Let's plot number of books by each author, with the bars arranged by number of books.

authors %>%
  ggplot(aes(reorder(Author, desc(Books)), Books)) +
  geom_col() +
  theme(axis.text.x = element_text(angle = 90)) +
  xlab("Author")

I could simplify this chart quite a bit by only showing authors with 2 or more books in the set, and also by flipping the axes so author can be read along the side.

authors %>%
  mutate(Author = fct_reorder(Author, desc(Author))) %>%
  filter(Books > 1) %>%
  ggplot(aes(reorder(Author, Books), Books)) +
  geom_col() +
  coord_flip() +
  xlab("Author")

Based on this data, I read the most books by L. Frank Baum (which makes sense, because I made a goal to reread all 14 Oz series books), followed by Terry Pratchett (which makes sense, because I love him). The code above is slightly more complex, because when I use coord_flip(), the author names were displayed in reverse alphabetical order. Using the factor reorder code plus the reorder in ggplot allowed me to display the chart in order by number of books then by author alphabetical order.

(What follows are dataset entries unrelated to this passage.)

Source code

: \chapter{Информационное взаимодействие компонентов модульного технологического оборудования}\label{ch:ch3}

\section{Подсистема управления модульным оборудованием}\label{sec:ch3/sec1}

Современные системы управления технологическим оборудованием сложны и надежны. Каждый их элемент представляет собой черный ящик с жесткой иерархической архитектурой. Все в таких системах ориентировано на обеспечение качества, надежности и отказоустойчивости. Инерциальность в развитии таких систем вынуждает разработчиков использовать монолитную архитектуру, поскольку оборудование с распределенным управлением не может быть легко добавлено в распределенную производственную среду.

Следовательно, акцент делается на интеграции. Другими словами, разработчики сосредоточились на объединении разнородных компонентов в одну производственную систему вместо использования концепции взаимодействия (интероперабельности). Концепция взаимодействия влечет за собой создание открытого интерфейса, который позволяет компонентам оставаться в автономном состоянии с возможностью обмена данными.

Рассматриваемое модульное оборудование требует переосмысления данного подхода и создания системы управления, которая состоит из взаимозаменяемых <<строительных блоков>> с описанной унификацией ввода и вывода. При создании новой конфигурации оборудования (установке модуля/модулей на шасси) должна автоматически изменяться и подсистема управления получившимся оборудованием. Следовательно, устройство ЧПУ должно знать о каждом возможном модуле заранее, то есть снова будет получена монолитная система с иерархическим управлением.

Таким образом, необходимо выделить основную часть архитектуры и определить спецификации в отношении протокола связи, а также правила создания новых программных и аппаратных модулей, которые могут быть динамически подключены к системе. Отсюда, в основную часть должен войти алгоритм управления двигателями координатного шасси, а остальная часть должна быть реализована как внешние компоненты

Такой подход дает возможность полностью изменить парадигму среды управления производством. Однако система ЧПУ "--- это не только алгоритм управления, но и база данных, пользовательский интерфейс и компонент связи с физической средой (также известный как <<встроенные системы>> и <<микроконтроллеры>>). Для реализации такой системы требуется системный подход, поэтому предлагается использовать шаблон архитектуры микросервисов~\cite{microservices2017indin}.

We can also plot average rating by author, which can tell me a little more about how much I like particular authors. Let's plot those for any author who contributed at least 2 books to my dataset.

authors %>%
  filter(Books > 1) %>%
  ggplot(aes(Author, AvgRating)) +
  geom_col() +
  scale_x_discrete(labels=function(x){sub("\\s", "\n", x)}) +
  ylab("Average Rating")

I only read 2 books by Ann Patchett, but I rated both of her books as 5, giving her the highest average rating. If I look at one of the authors who contributed more than 2 books, John Scalzi (tied for 3rd most read in 2019) has the highest rating, followed by Terry Pratchett (2nd most read). Obviously, though, I really like any of the authors I read at least 2 books from, because they all have fairly high average ratings. Stephen King is the only one with an average below 4, and that's only because I read Cujo, which I hated (more on that later on in this post).

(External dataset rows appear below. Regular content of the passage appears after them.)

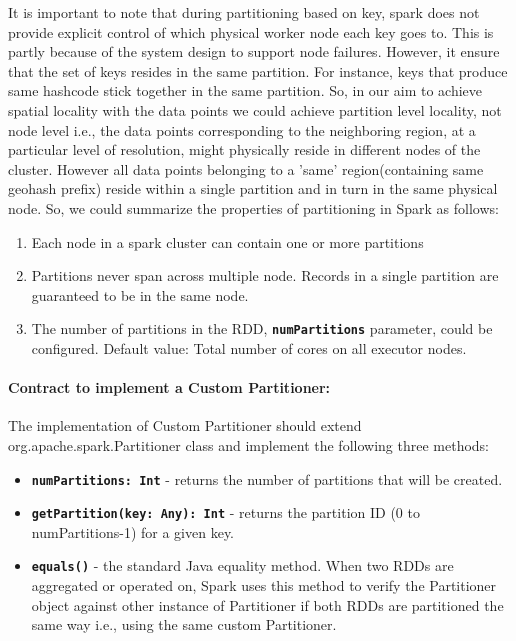 \documentclass[article,type=msc,colorback,12pt,accentcolor=tud1d]{tudthesis}
\begin{document}
			\par It is important to note that during partitioning based on key, spark does not provide explicit control of which physical worker node each key goes to. This is partly because of the system design to support node failures.\cite{sparkbook} However, it ensure that the set of keys resides in the same partition. For instance, keys that produce same hashcode stick together  in the same partition. So, in our aim to achieve spatial locality with the data points we could achieve partition level locality, not node level i.e., the data points corresponding to the neighboring region, at a particular level of resolution, might physically reside in different nodes of the cluster. However all data points belonging to a 'same' region(containing same geohash prefix) reside within a single partition and in turn in the same physical node. So, we could summarize the properties of partitioning in Spark as follows: \cite{partitioningHeather} 
			 
			 \begin{enumerate}
			 	\item Each node in a spark cluster can contain one or more partitions
			 \item Partitions never span across multiple node. Records in a single partition are guaranteed to be in the same node.
			\item  The number of partitions in the RDD, \texttt{\textbf{numPartitions}} parameter, could be configured. Default value: Total number of cores on all executor nodes.
			 \end{enumerate}
			
		\paragraph{	Contract to implement a Custom Partitioner: }
			The implementation of Custom Partitioner should extend org.apache.spark.Partitioner class and implement the following three methods:\cite{sparkbook}
			
			\begin{itemize}
				\item \textbf{\texttt{numPartitions: Int}} - returns the number of partitions that will be created.
				\item \textbf{\texttt{getPartition(key: Any): Int}} - returns the partition ID (0 to numPartitions-1) for a given key.
				\item \textbf{\texttt{equals()}} - the standard Java equality method. When two RDDs are aggregated or operated on, Spark uses this method to verify the Partitioner object against other instance of Partitioner if both RDDs are partitioned the same way i.e., using the same custom Partitioner.
			\end{itemize}
			\clearpage
\end{document}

We can also look at how genre affected ratings. Using the genre labels I generated before, let's plot average rating.

genre <- reads2019 %>%
  group_by(Fiction, Childrens, Fantasy, SciFi, Mystery) %>%
  summarise(Books = n(),
            AvgRating = mean(MyRating)) %>%
  bind_cols(Genre = c("Non-Fiction",
           "General Fiction",
           "Mystery",
           "Science Fiction",
           "Fantasy",
           "Fantasy Sci-Fi",
           "Children's Fiction",
           "Children's Fantasy"))

genre %>%
  ggplot(aes(reorder(Genre, desc(AvgRating)), AvgRating)) +
  geom_col() +
  scale_x_discrete(labels=function(x){sub("\\s", "\n", x)}) +
  xlab("Genre") +
  ylab("Average Rating")

Based on this plot, my favorite genres appear to be fantasy, sci-fi, and especially books with elements of both. No surprises here.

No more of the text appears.